Charity Commission Criticises Debanking of Not-For-Profit Organisations

A survey by the watchdog found that 42 percent of 2,500 charities had experienced banking problems, including accounts being frozen without warning.
Charity Commission Criticises Debanking of Not-For-Profit Organisations
A person rides a mobility scooter past branches of HSBC, NatWest, and Barclays banks on a pedestrianised shopping street in Bracknell town centre on Jan. 10, 2024. (Adrian Dennis/AFP via Getty Images)
Victoria Friedman
3/7/2024
Updated:
3/7/2024
0:00

A regulator has criticised banks for closing the accounts of charities, revealing that 42 percent of not-for-profits said they had experienced banking problems.

Helen Stephenson, the chief executive for the Charity Commission for England and Wales, told the Financial Times on Thursday, “I cannot tell you how many people we’ve heard of who’ve just had their bank accounts shut with no notice and no indication of what the issues are.”
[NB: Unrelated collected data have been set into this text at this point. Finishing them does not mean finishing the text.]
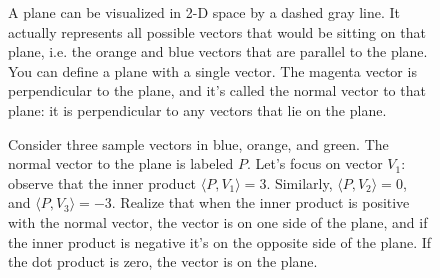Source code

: \documentclass[12pt]{article}
\begin{document}
\begin{figure}
  \begin{center}
  \end{center}
  \caption{A plane can be visualized in 2-D space by a dashed gray line. It actually represents all possible vectors that would be sitting on that plane, i.e. the orange and blue vectors that are parallel to the plane. You can define a plane with a single vector. The magenta vector is perpendicular to the plane, and it's called the normal vector to that plane: it is perpendicular to any vectors that lie on the plane.}
\end{figure}

\begin{figure}
  \begin{center}
  \end{center}
  \caption{Consider three sample vectors in blue, orange, and green. The normal vector to the plane is labeled $P$. Let's focus on vector $V_1$: observe that the inner product $\langle P, V_1 \rangle = 3$. Similarly, $\langle P, V_2 \rangle = 0$, and $\langle P, V_3 \rangle = -3$. Realize that when the inner product is positive with the normal vector, the vector is on one side of the plane, and if the inner product is negative it's on the opposite side of the plane. If the dot product is zero, the vector is on the plane.}
\end{figure}
\end{document}
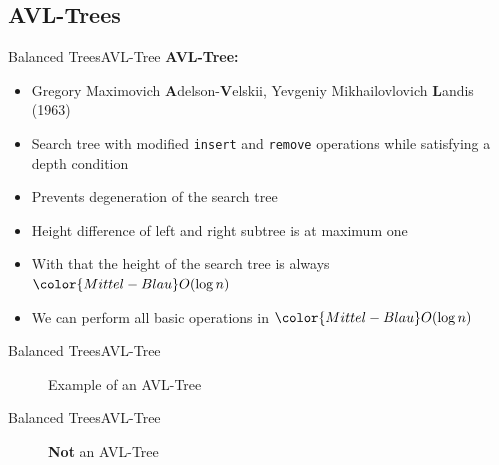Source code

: \subsection{AVL-Trees}

\begin{frame}{Balanced Trees}{AVL-Tree}
  \textbf{AVL-Tree:}
  \begin{itemize}
    \item<2->
      Gregory Maximovich \textbf{A}delson-\textbf{V}elskii, Yevgeniy Mikhailovlovich \textbf{L}andis (1963)
    \item<3->
      Search tree with modified \texttt{\color{Mittel-Blau}insert} and
      \texttt{\color{Mittel-Blau}remove} operations while satisfying
      a {\color{Mittel-Blau}depth} condition
    \item<4->
      Prevents degeneration of the search tree
    \item<5->
      Height difference of left and right subtree is at maximum one
    \item<6->
      With that the height of the search tree is always
      ${\color{Mittel-Blau}O(\log n)}$
    \item<7->
      We can perform all basic operations in
      ${\color{Mittel-Blau}O(\log n)}$
  \end{itemize}
\end{frame}


\begin{frame}{Balanced Trees}{AVL-Tree}
  \begin{figure}
    \begin{adjustbox}{width=0.75\linewidth}
      
    \end{adjustbox}
    \caption{Example of an AVL-Tree}
    \label{fig:balanced_trees:avl_tree_example1}
  \end{figure}
\end{frame}


\begin{frame}{Balanced Trees}{AVL-Tree}
  \begin{figure}
    \begin{adjustbox}{width=0.75\linewidth}
      
    \end{adjustbox}
    \caption{\textbf{Not} an AVL-Tree}
    \label{fig:balanced_trees:avl_tree_example2}
  \end{figure}
\end{frame}

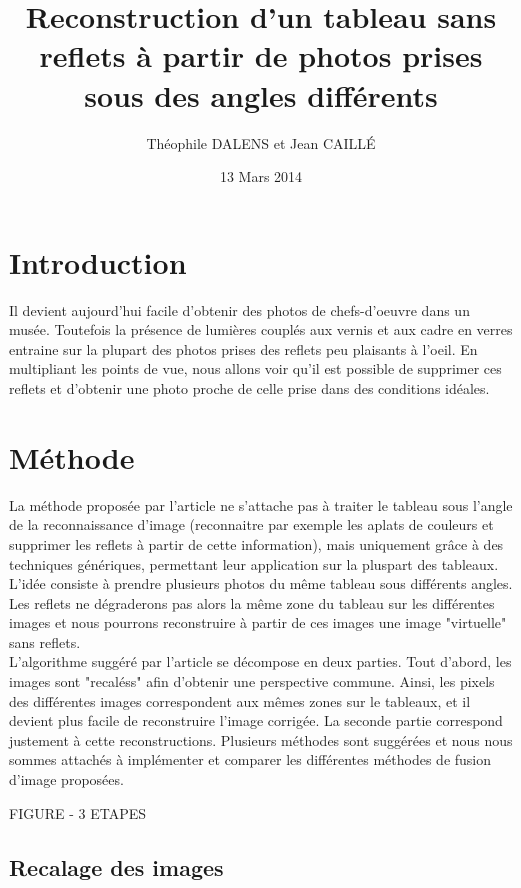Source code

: \documentclass[12pt,a4paper]{article}
\title{Reconstruction d'un tableau sans reflets à partir de photos prises sous des angles différents}
\date{13 Mars 2014}
\author{Théophile DALENS et Jean CAILLÉ}
\begin{document}
\maketitle

\section{Introduction}
Il devient aujourd'hui facile d'obtenir des photos de chefs-d'oeuvre dans un musée. Toutefois la présence de lumières couplés aux vernis et aux cadre en verres entraine sur la plupart des photos prises des reflets peu plaisants à l'oeil. En multipliant les points de vue, nous allons voir qu'il est possible de supprimer ces reflets et d'obtenir une photo proche de celle prise dans des conditions idéales.

\section{Méthode}

La méthode proposée par l'article ne s'attache pas à traiter le tableau sous l'angle de la reconnaissance d'image (reconnaitre par exemple les aplats de couleurs et supprimer les reflets à partir de cette information), mais uniquement grâce à des techniques génériques, permettant leur application sur la pluspart des tableaux. L'idée consiste à prendre plusieurs photos du même tableau sous différents angles. Les reflets ne dégraderons pas alors la même zone du tableau sur les différentes images et nous pourrons reconstruire à partir de ces images une image "virtuelle" sans reflets.\\

L'algorithme suggéré par l'article se décompose en deux parties. Tout d'abord, les images sont "recaléss" afin d'obtenir une perspective commune. Ainsi, les pixels des différentes images correspondent aux mêmes zones sur le tableaux, et il devient plus facile de reconstruire l'image corrigée. La seconde partie correspond justement à cette reconstructions. Plusieurs méthodes sont suggérées et nous nous sommes attachés à implémenter et comparer les différentes méthodes de fusion d'image proposées.

FIGURE - 3 ETAPES

\subsection{Recalage des images}
\end{document}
A survey last year by the watchdog of 2,500 charities found that 42 percent had experienced banking problems, Ms. Stephenson said, including difficulty opening new accounts and accounts being frozen without warning. The Charity Commission chief said the survey suggested debanking occurred most frequently with Barclays.
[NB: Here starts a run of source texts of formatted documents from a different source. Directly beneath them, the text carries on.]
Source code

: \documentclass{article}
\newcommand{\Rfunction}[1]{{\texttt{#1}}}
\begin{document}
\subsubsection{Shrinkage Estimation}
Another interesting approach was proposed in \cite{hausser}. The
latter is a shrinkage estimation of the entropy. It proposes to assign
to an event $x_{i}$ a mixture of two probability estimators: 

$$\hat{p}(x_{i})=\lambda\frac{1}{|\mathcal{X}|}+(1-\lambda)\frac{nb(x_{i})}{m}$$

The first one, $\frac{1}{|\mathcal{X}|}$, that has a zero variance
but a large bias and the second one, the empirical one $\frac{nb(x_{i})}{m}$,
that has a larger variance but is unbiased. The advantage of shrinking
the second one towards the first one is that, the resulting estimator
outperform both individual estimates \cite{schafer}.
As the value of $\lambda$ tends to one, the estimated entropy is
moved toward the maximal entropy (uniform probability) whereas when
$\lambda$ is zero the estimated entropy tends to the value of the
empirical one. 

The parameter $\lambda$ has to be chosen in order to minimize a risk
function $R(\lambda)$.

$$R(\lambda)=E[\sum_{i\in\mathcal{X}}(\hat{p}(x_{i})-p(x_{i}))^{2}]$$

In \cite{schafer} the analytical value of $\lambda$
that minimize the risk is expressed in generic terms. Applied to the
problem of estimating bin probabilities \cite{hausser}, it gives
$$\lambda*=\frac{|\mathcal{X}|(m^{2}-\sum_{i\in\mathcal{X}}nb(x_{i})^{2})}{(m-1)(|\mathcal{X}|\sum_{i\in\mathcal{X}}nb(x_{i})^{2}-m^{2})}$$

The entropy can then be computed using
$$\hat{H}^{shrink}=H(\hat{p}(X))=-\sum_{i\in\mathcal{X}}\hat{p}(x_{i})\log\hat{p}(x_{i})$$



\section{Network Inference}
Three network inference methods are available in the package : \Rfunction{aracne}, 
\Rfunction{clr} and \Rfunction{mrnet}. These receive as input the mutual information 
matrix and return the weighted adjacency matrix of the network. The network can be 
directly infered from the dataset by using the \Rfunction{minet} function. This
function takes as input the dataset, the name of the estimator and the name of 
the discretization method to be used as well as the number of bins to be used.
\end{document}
“Can’t you [high street banks] do a bit to try and make your business work for these organisations, instead of trying to make these organisations work for your business,” she added.

Barclays told the FT, “We understand that it can be more difficult for charities ... to provide this information as a result of changes in trustees or more complex mandates,”  adding that it would “only ever close accounts as a last resort after multiple, repeated communications over the course of many months.”

Charities on the ‘Front Line’ of the Cost of Living Crisis

This is not the first time Ms. Stephenson has called on banks to do more to support the charity sector. In November 2023, she and her fellow charity regulator chiefs in Scotland and Northern Ireland signed a letter calling on banks to take “urgent action to help hard-pressed charities” by providing them better support.

The letter said not-for-profits were “on the frontline of the current cost-of-living crisis, providing vital support to people across the country at this challenging time,” and that “many charities are themselves facing financial difficulties.”

“The current stresses for charity trustees are heightened by avoidable frustrations at the availability of bank accounts and substandard service from banks,” the regulators said, outlining that from their collective work, they had found that charities had been debanked or had their accounts suspended for long periods of time.

Charities had also seen “poor customer service and administrative delays,” and found that online banking was not designed to match the way in which charities function.

The UK’s three watchdogs said that while they were working to provide information to help charities “better interact and understand what is required” by banks, they called on lenders to “do far more to step up training and customer service, or the community banking project will not address the challenges faced by charities.”

140,000 Small Business Accounts Closed Last Year

In February, the Treasury Committee revealed that banks had closed at least 140,000 accounts held by small businesses in the past year, representing 2.7 percent of small business accounts.

The data was provided to the committee by Barclays, Handelsbanken, HSBC, Lloyds, Metro, NatWest, Santander, and TSB.

The major banks listed reasons for account closures including account inactivity, account holders not providing updated information when requested, and abusive or threatening behaviour from customers. Closures also occurred over proof or suspicion of fraud or financial crime, or the financial institution’s business or risk appetite.

Barclays told the committee almost a quarter of their closures were because the accounts had gone dormant. Almost 60 percent were owing to a failure by the customer to comply with regulatory requirements to provide updated documentation or information, the bank said.

Committee Chairwoman Harriett Baldwin MP said at the time it’s “startling” to discover lenders’ readiness to close accounts “with little or no notice.”

Nigel Farage

The issue of debanking came to prominence in June 2023 after Coutts, a private bank that is part of the NatWest group, closed the account of former politician and GB News host Nigel Farage, who had been banking with the lender for 40 years.
An investigation into 48 account closures at Coutts published in December 2023 found “no evidence of discrimination,” including “no evidence of a customer’s account being escalated for exit, or ultimately being exited, due to their political views or party-political affiliations, or any other protected characteristic.”
Mr. Farage condemned the report as “a work of fiction,” continuing, “It bears no relation to the contents of the documents disclosed by the bank as to the true reason why they closed my account.”
In July 2023, the former politician had obtained via a subject access request a document from Coutts’s Wealth Reputational Risk Committee which said that “continuing to bank NF [Nigel Farage] was [not] compatible with Coutts” because his views were at odds with the bank’s “position as an inclusive organisation.”